New Magnetic Wonder – The Apples in Stereo
Simian/Elephant 6/Yep Roc
The elephant never forgets, or so the saying goes. After taking in New Magnetic Wonder, the Apples in Stereo’s first studio effort since 2002’s Velocity of Sound, there’s more than enough reason to believe these indie popsmiths the last remaining group of the original Elephant 6 Collective haven’t forgot how to craft one heck of a sunny record.
Wonder, the apple no pun intended in the eye of Elijah Wood, marks the first official release of the ex-hobbit’s label, Simian Records. These 14 songs, linked together in suite formation by 12 rather abstract segues, draw from the same energy that inspired the Beatles’ vocal harmonies on “Paperback Writer” and every pre-Pet Sounds album Brian Wilson ever even thought of composing.

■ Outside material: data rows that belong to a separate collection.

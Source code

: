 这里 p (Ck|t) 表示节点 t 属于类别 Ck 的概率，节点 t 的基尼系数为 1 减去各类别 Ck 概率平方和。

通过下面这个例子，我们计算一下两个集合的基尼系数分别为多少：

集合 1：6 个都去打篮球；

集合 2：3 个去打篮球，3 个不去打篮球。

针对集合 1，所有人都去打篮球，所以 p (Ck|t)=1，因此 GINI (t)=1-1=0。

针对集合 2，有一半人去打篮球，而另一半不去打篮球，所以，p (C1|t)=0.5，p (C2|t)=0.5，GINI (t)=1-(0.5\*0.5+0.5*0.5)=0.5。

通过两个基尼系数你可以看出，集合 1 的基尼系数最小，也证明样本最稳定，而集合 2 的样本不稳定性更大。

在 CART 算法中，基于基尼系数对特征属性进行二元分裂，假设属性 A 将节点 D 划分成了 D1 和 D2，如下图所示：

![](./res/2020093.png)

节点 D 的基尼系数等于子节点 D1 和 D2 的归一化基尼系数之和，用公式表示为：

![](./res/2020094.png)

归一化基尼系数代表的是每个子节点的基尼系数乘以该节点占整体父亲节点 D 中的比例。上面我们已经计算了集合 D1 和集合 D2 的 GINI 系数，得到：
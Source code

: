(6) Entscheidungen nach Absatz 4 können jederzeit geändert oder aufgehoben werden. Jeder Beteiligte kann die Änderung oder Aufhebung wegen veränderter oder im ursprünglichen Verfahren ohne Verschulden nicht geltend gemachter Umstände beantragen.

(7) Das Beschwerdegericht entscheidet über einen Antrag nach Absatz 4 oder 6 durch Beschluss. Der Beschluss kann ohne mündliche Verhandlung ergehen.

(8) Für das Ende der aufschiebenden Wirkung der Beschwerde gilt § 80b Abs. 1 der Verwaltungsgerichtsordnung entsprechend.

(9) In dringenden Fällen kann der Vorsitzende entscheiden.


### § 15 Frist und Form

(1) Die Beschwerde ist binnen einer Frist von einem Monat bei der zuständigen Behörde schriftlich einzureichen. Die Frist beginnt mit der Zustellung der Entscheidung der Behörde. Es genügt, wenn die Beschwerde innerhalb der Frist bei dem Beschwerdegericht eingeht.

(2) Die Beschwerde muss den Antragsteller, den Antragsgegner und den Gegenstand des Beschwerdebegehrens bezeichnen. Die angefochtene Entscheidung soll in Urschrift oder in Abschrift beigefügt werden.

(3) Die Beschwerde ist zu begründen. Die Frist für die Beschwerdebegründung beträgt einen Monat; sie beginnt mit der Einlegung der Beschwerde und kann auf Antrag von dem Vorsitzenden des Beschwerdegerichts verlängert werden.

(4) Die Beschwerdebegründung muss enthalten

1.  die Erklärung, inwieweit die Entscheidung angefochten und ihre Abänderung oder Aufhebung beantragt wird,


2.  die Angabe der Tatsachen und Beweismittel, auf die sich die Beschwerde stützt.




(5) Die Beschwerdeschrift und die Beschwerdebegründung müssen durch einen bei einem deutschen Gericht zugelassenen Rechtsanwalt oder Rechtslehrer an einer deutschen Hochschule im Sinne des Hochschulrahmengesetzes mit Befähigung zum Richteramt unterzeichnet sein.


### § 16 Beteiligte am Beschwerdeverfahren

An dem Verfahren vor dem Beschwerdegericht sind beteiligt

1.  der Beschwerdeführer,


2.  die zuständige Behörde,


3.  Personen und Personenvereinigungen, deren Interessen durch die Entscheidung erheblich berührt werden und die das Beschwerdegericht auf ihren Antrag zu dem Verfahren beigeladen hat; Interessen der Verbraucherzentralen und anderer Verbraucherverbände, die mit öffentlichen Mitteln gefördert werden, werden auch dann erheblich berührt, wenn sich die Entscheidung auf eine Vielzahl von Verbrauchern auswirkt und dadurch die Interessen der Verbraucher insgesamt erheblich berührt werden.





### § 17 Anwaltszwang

Lead vocalist/guitarist/Apples commander-in-chief Robert Schneider and his mates ex-Olivia Tremor Control and Neutral Milk Hotel members, Bill Doss and Jeff Magnum respectively, to name a few supply just the right amount of 60s-popness. “Energy,” a bit of novelist James Redfield’s The Celestine Prophecy (“And the world is made of energy/And there’s a light inside of you/And there’s a light inside of me”) slightly pushes this boundary. “Sun is Out” begins like something off an Elliott Smith basement tape: dark-sounding and about as low-fi as low-fi gets. But, sure enough, Schneider and company keep pace, erupting into a bright, harmonic coda. Aside from bizarre interludes (the Vocoder-happy mantra, “Joanie Don’t U Worry” and the menacing circus vibe of “Non-Pythagorean Composition 1”), the Apples seem content with being merry.
This 53-minute LP is chock full of ambition, however. Take for instance the four-part opus, “Beautiful Machine.” During its two-and-a-half minutes, the former half, paired as one track, cruises along a surface of twinkling, Applesesque chord progressions. The latter gives way to swirling, atmospheric synths beneath Schneider’s melodic chorus line. No wonder this tune closes things out it’s the gracefully realized closing this gracefully realized record needed.
New Magnetic Wonder may indeed be the Apples’ return to form, but there’s a sense here they never left at all.